I based my grammar on the example from the pyparsing
repository and this is what I got:
from pyparsing import *
stmt = Forward()
suite = IndentedBlock(stmt)
identifier = Word(alphas, alphanums)
key = Combine(identifier + "=" + Word(nums))
definition = key + suite
rhs = Regex(r"[a-z0-9]+")
lhs = identifier + Suppress("=") + rhs
stmt << (definition | lhs)
body = ZeroOrMore(stmt)
# run it
tree = body.parse_string(input_string)
print(tree)
The resulting parse-tree is almost correct:
['map=1', ['sub=1', ['int=99', ['foo', 'bar']], 'sub=2', ['foo', 'bar', 'int=99', ['bar', 'qux']]]]

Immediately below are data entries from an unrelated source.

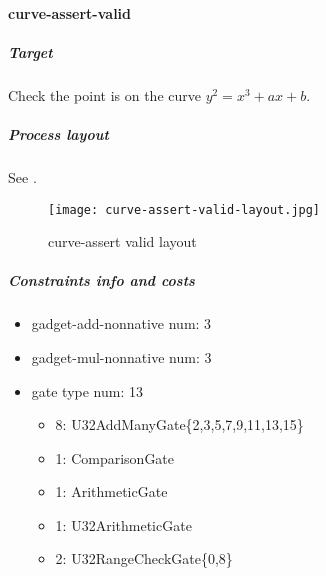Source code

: \paragraph{curve-assert-valid}

\subparagraph{Target}
Check the point is on the curve $y^2 = x^3 + ax + b$.

\subparagraph{Process layout}
See .
\begin{figure}[!ht]
    \centering
    \texttt{[image: curve-assert-valid-layout.jpg]}
    \caption{curve-assert valid layout}
    \label{fig:curve-assert-valid-layout}
\end{figure}

\subparagraph{Constraints info and costs}
\begin{itemize}
    \item gadget-add-nonnative num: 3
    \item gadget-mul-nonnative num: 3
    \item gate type num: 13
        \begin{itemize}
            \item 8: U32AddManyGate\{2,3,5,7,9,11,13,15\}
            \item 1: ComparisonGate
            \item 1: ArithmeticGate
            \item 1: U32ArithmeticGate
            \item 2: U32RangeCheckGate\{0,8\}
        \end{itemize}
\end{itemize}
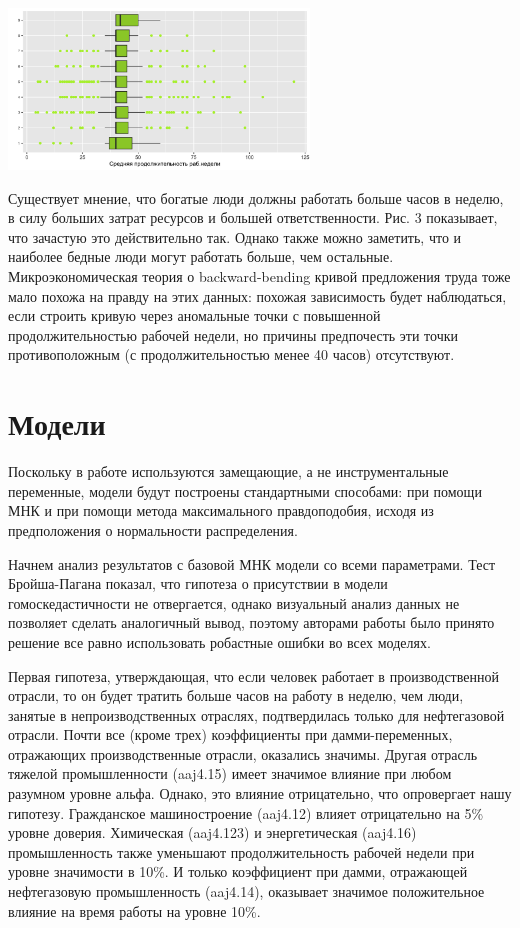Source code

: \documentclass[12pt, a4paper]{article}
\begin{document}
{		\begin{center}
			\includegraphics[width=0.6\textwidth]{step02_proposal/rich.png}
		\end{center}
		Существует мнение, что богатые люди должны работать больше часов в неделю, в силу больших затрат ресурсов и большей ответственности. Рис. 3 показывает, что зачастую это действительно так. Однако также можно заметить, что и наиболее бедные люди могут работать больше, чем остальные. Микроэкономическая теория о backward-bending кривой  предложения труда тоже мало похожа на правду на этих данных: похожая зависимость будет наблюдаться, если строить кривую через аномальные точки с повышенной продолжительностью рабочей недели, но причины предпочесть эти точки противоположным (с продолжительностью менее 40 часов) отсутствуют.
		
		\section{Модели}
		Поскольку в работе используются замещающие, а не инструментальные переменные, модели будут построены стандартными способами: при помощи МНК и при помощи метода максимального правдоподобия, исходя из предположения о нормальности распределения. 
		
		Начнем анализ результатов с базовой МНК модели со всеми параметрами. Тест Бройша-Пагана показал, что гипотеза о присутствии в модели гомоскедастичности не отвергается, однако визуальный анализ данных не позволяет сделать аналогичный вывод, поэтому авторами работы было принято решение все равно использовать робастные ошибки во всех моделях.
		
		Первая гипотеза, утверждающая, что если человек работает в производственной отрасли, то он будет тратить больше часов на работу в неделю, чем люди, занятые в непроизводственных отраслях, подтвердилась только для нефтегазовой отрасли. Почти все (кроме трех) коэффициенты при дамми-переменных, отражающих производственные отрасли, оказались значимы. Другая отрасль тяжелой промышленности (aaj4.15) имеет значимое влияние при любом разумном уровне альфа. Однако, это влияние отрицательно, что опровергает нашу гипотезу. Гражданское машиностроение (aaj4.12) влияет отрицательно на 5\% уровне доверия. Химическая (aaj4.123) и энергетическая (aaj4.16) промышленность также уменьшают продолжительность рабочей недели при уровне значимости в 10\%.  И только коэффициент при дамми, отражающей нефтегазовую промышленность (aaj4.14), оказывает значимое положительное влияние на время работы на уровне 10\%. 
		
}
\end{document}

Since the map/submap keys contain an integer index postfix, e.g. =1
, they are syntactically the same as integer assignments. This causes the parser to treat key-value pairs after an integer assignment as a new indented block.
The desired outcome, however, is something like
['map=1', ['sub=1', ['int', '99', 'foo', 'bar'], ['sub=2', ['foo', 'bar', 'int', '99', 'bar', 'qux']]
How can I eliminate this ambiguity? Some kind of negative lookahead, perhaps?
Syntaxes that have significant whitespace for indentation have always been a challenge for pyparsing, since its default behavior is to ignore any intervening whitespace between tokens and sub-expressions. I've had several attempts at defining a macro for parsing indented lines such as yours, and the latest is a class, IndentedBlock
. Here is a stab at parsing your data using IndentedBlock
:
data = """\
map=1
sub=1
int=99
foo=bar
sub=2
foo=bar
int=99
bar=qux
"""
import pyparsing as pp
ppc = pp.common
from pprint import pprint
EQ = pp.Suppress('=')
key = pp.Word(pp.alphas, pp.alphanums)
value = ppc.number | pp.Word(pp.alphanums)
key_value = pp.Group(key("key") + EQ + value("value"))
structure = pp.IndentedBlock(key_value, recursive=True, grouped=True)
parsed = structure.parse_string(data)
from pprint import pprint
pprint(parsed.as_list(), width=32)
Prints:
[[['map', 1],
[['sub', 1],
[['int', 99],
['foo', 'bar']],
['sub', 2],
[['foo', 'bar'],
['int', 99],
['bar', 'qux']]]]]
Which I think is fairly close to what you are striving for. I chose to wrap each key=value
part in its own group, along with results names "key" and "value" to access each group's parts by name instead of by numeric 0 or 1 index.